§ TASK STATEMENT:
Gather, from the data below, each line in which the word "screenshots" occurs.
Top of EXERCISE DATA
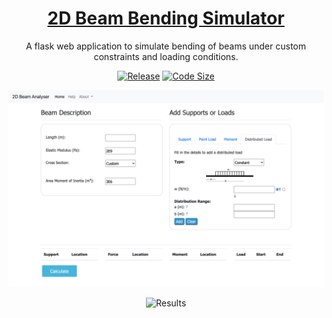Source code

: <h1 align = "center">
  <a href="www.beam-designer.herokuapp.com">2D Beam Bending Simulator</a>
</h1>
<p align="center">
  A flask web application to simulate bending of beams under custom constraints and loading conditions.
</p>

<p align="center">
  <a href="https://github.com/theakashanand/beam-bending-flask/releases"><img alt="Release" src="https://img.shields.io/github/release/theakashanand/beam-bending-flask.svg"/></a>
  <a href="https://github.com/theakashanand/beam-bending-flask"><img alt="Code Size" src="https://img.shields.io/github/languages/code-size/theakashanand/beam-bending-flask.svg"/></a>
</p>

<p align="center">
  <img alt="Inputs" src="https://github.com/theakashanand/beam-bending-flask/blob/master/docs/assets/screenshots/InputsDistributedLoadScreenshot.png" width=800/>
</p>

<p align="center">
  <img alt="Results" src="https://github.com/theakashanand/beam-bending-flask/blob/master/docs/assets/screenshots/ShearForceScreenshot.png" width=800/>
</p>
Bottom of EXERCISE DATA
§ EXERCISE ANSWER:
  <img alt="Inputs" src="https://github.com/theakashanand/beam-bending-flask/blob/master/docs/assets/screenshots/InputsDistributedLoadScreenshot.png" width=800/>
  <img alt="Results" src="https://github.com/theakashanand/beam-bending-flask/blob/master/docs/assets/screenshots/ShearForceScreenshot.png" width=800/>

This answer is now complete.